▸ THE PROBLEM:
Print every entry, word for word, and skip the images.

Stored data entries
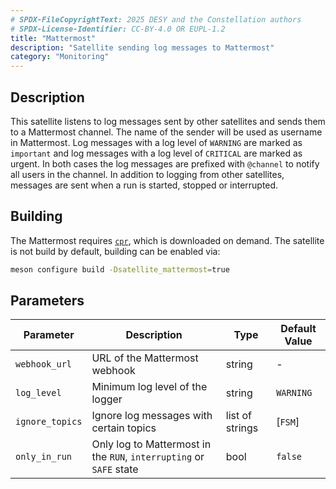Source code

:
 ```yaml
---
# SPDX-FileCopyrightText: 2025 DESY and the Constellation authors
# SPDX-License-Identifier: CC-BY-4.0 OR EUPL-1.2
title: "Mattermost"
description: "Satellite sending log messages to Mattermost"
category: "Monitoring"
---
```


## Description

This satellite listens to log messages sent by other satellites and sends them to a Mattermost channel. The name of the
sender will be used as username in Mattermost. Log messages with a log level of `WARNING` are marked as `important` and log
messages with a log level of `CRITICAL` are marked as urgent. In both cases the log messages are prefixed with `@channel` to
notify all users in the channel. In addition to logging from other satellites, messages are sent when a run is started,
stopped or interrupted.

## Building

The Mattermost requires [`cpr`](https://github.com/libcpr/cpr), which is downloaded on demand.
The satellite is not build by default, building can be enabled via:

```sh
meson configure build -Dsatellite_mattermost=true
```

## Parameters

| Parameter  | Description | Type | Default Value |
|------------|-------------|------|---------------|
| `webhook_url` | URL of the Mattermost webhook | string | - |
| `log_level` | Minimum log level of the logger | string | `WARNING` |
| `ignore_topics` | Ignore log messages with certain topics | list of strings | [`FSM`] |
| `only_in_run` | Only log to Mattermost in the `RUN`, `interrupting` or `SAFE` state | bool | `false` |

▸ THE COMPLETED TASK:
Source code

:
 ```yaml
---
# SPDX-FileCopyrightText: 2025 DESY and the Constellation authors
# SPDX-License-Identifier: CC-BY-4.0 OR EUPL-1.2
title: "Mattermost"
description: "Satellite sending log messages to Mattermost"
category: "Monitoring"
---
```


## Description

This satellite listens to log messages sent by other satellites and sends them to a Mattermost channel. The name of the
sender will be used as username in Mattermost. Log messages with a log level of `WARNING` are marked as `important` and log
messages with a log level of `CRITICAL` are marked as urgent. In both cases the log messages are prefixed with `@channel` to
notify all users in the channel. In addition to logging from other satellites, messages are sent when a run is started,
stopped or interrupted.

## Building

The Mattermost requires [`cpr`](https://github.com/libcpr/cpr), which is downloaded on demand.
The satellite is not build by default, building can be enabled via:

```sh
meson configure build -Dsatellite_mattermost=true
```

## Parameters

| Parameter  | Description | Type | Default Value |
|------------|-------------|------|---------------|
| `webhook_url` | URL of the Mattermost webhook | string | - |
| `log_level` | Minimum log level of the logger | string | `WARNING` |
| `ignore_topics` | Ignore log messages with certain topics | list of strings | [`FSM`] |
| `only_in_run` | Only log to Mattermost in the `RUN`, `interrupting` or `SAFE` state | bool | `false` |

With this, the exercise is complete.